What to work on = Repeat each record exactly. Any picture gets left out.

==== Data shown

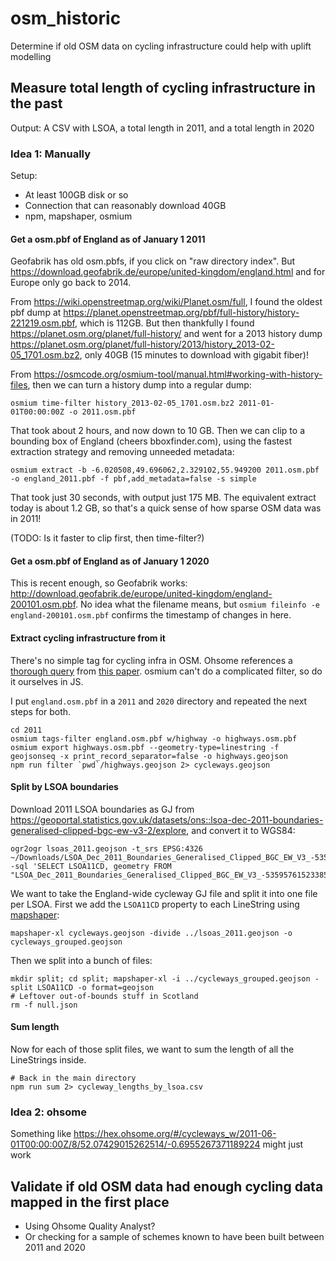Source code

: # osm_historic

Determine if old OSM data on cycling infrastructure could help with uplift modelling

## Measure total length of cycling infrastructure in the past

Output: A CSV with LSOA, a total length in 2011, and a total length in 2020

### Idea 1: Manually

Setup:
- At least 100GB disk or so
- Connection that can reasonably download 40GB
- npm, mapshaper, osmium

#### Get a osm.pbf of England as of January 1 2011

Geofabrik has old osm.pbfs, if you click on "raw directory index". But <https://download.geofabrik.de/europe/united-kingdom/england.html> and for Europe only go back to 2014.

From <https://wiki.openstreetmap.org/wiki/Planet.osm/full>, I found the oldest pbf dump at <https://planet.openstreetmap.org/pbf/full-history/history-221219.osm.pbf>, which is 112GB. But then thankfully I found <https://planet.osm.org/planet/full-history/> and went for a 2013 history dump <https://planet.osm.org/planet/full-history/2013/history_2013-02-05_1701.osm.bz2>, only 40GB (15 minutes to download with gigabit fiber)!

From <https://osmcode.org/osmium-tool/manual.html#working-with-history-files>, then we can turn a history dump into a regular dump:

```
osmium time-filter history_2013-02-05_1701.osm.bz2 2011-01-01T00:00:00Z -o 2011.osm.pbf
```

That took about 2 hours, and now down to 10 GB. Then we can clip to a bounding box of England (cheers bboxfinder.com), using the fastest extraction strategy and removing unneeded metadata:

```
osmium extract -b -6.020508,49.696062,2.329102,55.949200 2011.osm.pbf -o england_2011.pbf -f pbf,add_metadata=false -s simple
```

That took just 30 seconds, with output just 175 MB. The equivalent extract today is about 1.2 GB, so that's a quick sense of how sparse OSM data was in 2011!

(TODO: Is it faster to clip first, then time-filter?)

#### Get a osm.pbf of England as of January 1 2020

This is recent enough, so Geofabrik works: <http://download.geofabrik.de/europe/united-kingdom/england-200101.osm.pbf>. No idea what the filename means, but `osmium fileinfo -e england-200101.osm.pbf` confirms the timestamp of changes in here.

#### Extract cycling infrastructure from it

There's no simple tag for cycling infra in OSM. Ohsome references a [thorough query](https://hex.ohsome.org/#/cycleways_w/2011-06-01T00:00:00Z/8/52.07429015262514/-0.6955267371189224) from [this paper](https://flrec.ifas.ufl.edu/geomatics/hochmair/pubs/hochmair_zielstra_neis_TRB2013.pdf). osmium can't do a complicated filter, so do it ourselves in JS.

I put `england.osm.pbf` in a `2011` and `2020` directory and repeated the next steps for both.

```
cd 2011
osmium tags-filter england.osm.pbf w/highway -o highways.osm.pbf
osmium export highways.osm.pbf --geometry-type=linestring -f geojsonseq -x print_record_separator=false -o highways.geojson
npm run filter `pwd`/highways.geojson 2> cycleways.geojson
```

#### Split by LSOA boundaries

Download 2011 LSOA boundaries as GJ from <https://geoportal.statistics.gov.uk/datasets/ons::lsoa-dec-2011-boundaries-generalised-clipped-bgc-ew-v3-2/explore>, and convert it to WGS84:

```
ogr2ogr lsoas_2011.geojson -t_srs EPSG:4326 ~/Downloads/LSOA_Dec_2011_Boundaries_Generalised_Clipped_BGC_EW_V3_-5359576152338500277.geojson -sql 'SELECT LSOA11CD, geometry FROM "LSOA_Dec_2011_Boundaries_Generalised_Clipped_BGC_EW_V3_-5359576152338500277"'
```

We want to take the England-wide cycleway GJ file and split it into one file per LSOA. First we add the `LSOA11CD` property to each LineString using [mapshaper](https://github.com/mbloch/mapshaper):

```
mapshaper-xl cycleways.geojson -divide ../lsoas_2011.geojson -o cycleways_grouped.geojson
```

Then we split into a bunch of files:

```
mkdir split; cd split; mapshaper-xl -i ../cycleways_grouped.geojson -split LSOA11CD -o format=geojson
# Leftover out-of-bounds stuff in Scotland
rm -f null.json
```

#### Sum length

Now for each of those split files, we want to sum the length of all the LineStrings inside.

```
# Back in the main directory
npm run sum 2> cycleway_lengths_by_lsoa.csv
```

### Idea 2: ohsome

Something like <https://hex.ohsome.org/#/cycleways_w/2011-06-01T00:00:00Z/8/52.07429015262514/-0.6955267371189224> might just work

## Validate if old OSM data had enough cycling data mapped in the first place

- Using Ohsome Quality Analyst?
- Or checking for a sample of schemes known to have been built between 2011 and 2020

========

Output of the task =
Source code

: # osm_historic

Determine if old OSM data on cycling infrastructure could help with uplift modelling

## Measure total length of cycling infrastructure in the past

Output: A CSV with LSOA, a total length in 2011, and a total length in 2020

### Idea 1: Manually

Setup:
- At least 100GB disk or so
- Connection that can reasonably download 40GB
- npm, mapshaper, osmium

#### Get a osm.pbf of England as of January 1 2011

Geofabrik has old osm.pbfs, if you click on "raw directory index". But <https://download.geofabrik.de/europe/united-kingdom/england.html> and for Europe only go back to 2014.

From <https://wiki.openstreetmap.org/wiki/Planet.osm/full>, I found the oldest pbf dump at <https://planet.openstreetmap.org/pbf/full-history/history-221219.osm.pbf>, which is 112GB. But then thankfully I found <https://planet.osm.org/planet/full-history/> and went for a 2013 history dump <https://planet.osm.org/planet/full-history/2013/history_2013-02-05_1701.osm.bz2>, only 40GB (15 minutes to download with gigabit fiber)!

From <https://osmcode.org/osmium-tool/manual.html#working-with-history-files>, then we can turn a history dump into a regular dump:

```
osmium time-filter history_2013-02-05_1701.osm.bz2 2011-01-01T00:00:00Z -o 2011.osm.pbf
```

That took about 2 hours, and now down to 10 GB. Then we can clip to a bounding box of England (cheers bboxfinder.com), using the fastest extraction strategy and removing unneeded metadata:

```
osmium extract -b -6.020508,49.696062,2.329102,55.949200 2011.osm.pbf -o england_2011.pbf -f pbf,add_metadata=false -s simple
```

That took just 30 seconds, with output just 175 MB. The equivalent extract today is about 1.2 GB, so that's a quick sense of how sparse OSM data was in 2011!

(TODO: Is it faster to clip first, then time-filter?)

#### Get a osm.pbf of England as of January 1 2020

This is recent enough, so Geofabrik works: <http://download.geofabrik.de/europe/united-kingdom/england-200101.osm.pbf>. No idea what the filename means, but `osmium fileinfo -e england-200101.osm.pbf` confirms the timestamp of changes in here.

#### Extract cycling infrastructure from it

There's no simple tag for cycling infra in OSM. Ohsome references a [thorough query](https://hex.ohsome.org/#/cycleways_w/2011-06-01T00:00:00Z/8/52.07429015262514/-0.6955267371189224) from [this paper](https://flrec.ifas.ufl.edu/geomatics/hochmair/pubs/hochmair_zielstra_neis_TRB2013.pdf). osmium can't do a complicated filter, so do it ourselves in JS.

I put `england.osm.pbf` in a `2011` and `2020` directory and repeated the next steps for both.

```
cd 2011
osmium tags-filter england.osm.pbf w/highway -o highways.osm.pbf
osmium export highways.osm.pbf --geometry-type=linestring -f geojsonseq -x print_record_separator=false -o highways.geojson
npm run filter `pwd`/highways.geojson 2> cycleways.geojson
```

#### Split by LSOA boundaries

Download 2011 LSOA boundaries as GJ from <https://geoportal.statistics.gov.uk/datasets/ons::lsoa-dec-2011-boundaries-generalised-clipped-bgc-ew-v3-2/explore>, and convert it to WGS84:

```
ogr2ogr lsoas_2011.geojson -t_srs EPSG:4326 ~/Downloads/LSOA_Dec_2011_Boundaries_Generalised_Clipped_BGC_EW_V3_-5359576152338500277.geojson -sql 'SELECT LSOA11CD, geometry FROM "LSOA_Dec_2011_Boundaries_Generalised_Clipped_BGC_EW_V3_-5359576152338500277"'
```

We want to take the England-wide cycleway GJ file and split it into one file per LSOA. First we add the `LSOA11CD` property to each LineString using [mapshaper](https://github.com/mbloch/mapshaper):

```
mapshaper-xl cycleways.geojson -divide ../lsoas_2011.geojson -o cycleways_grouped.geojson
```

Then we split into a bunch of files:

```
mkdir split; cd split; mapshaper-xl -i ../cycleways_grouped.geojson -split LSOA11CD -o format=geojson
# Leftover out-of-bounds stuff in Scotland
rm -f null.json
```

#### Sum length

Now for each of those split files, we want to sum the length of all the LineStrings inside.

```
# Back in the main directory
npm run sum 2> cycleway_lengths_by_lsoa.csv
```

### Idea 2: ohsome

Something like <https://hex.ohsome.org/#/cycleways_w/2011-06-01T00:00:00Z/8/52.07429015262514/-0.6955267371189224> might just work

## Validate if old OSM data had enough cycling data mapped in the first place

- Using Ohsome Quality Analyst?
- Or checking for a sample of schemes known to have been built between 2011 and 2020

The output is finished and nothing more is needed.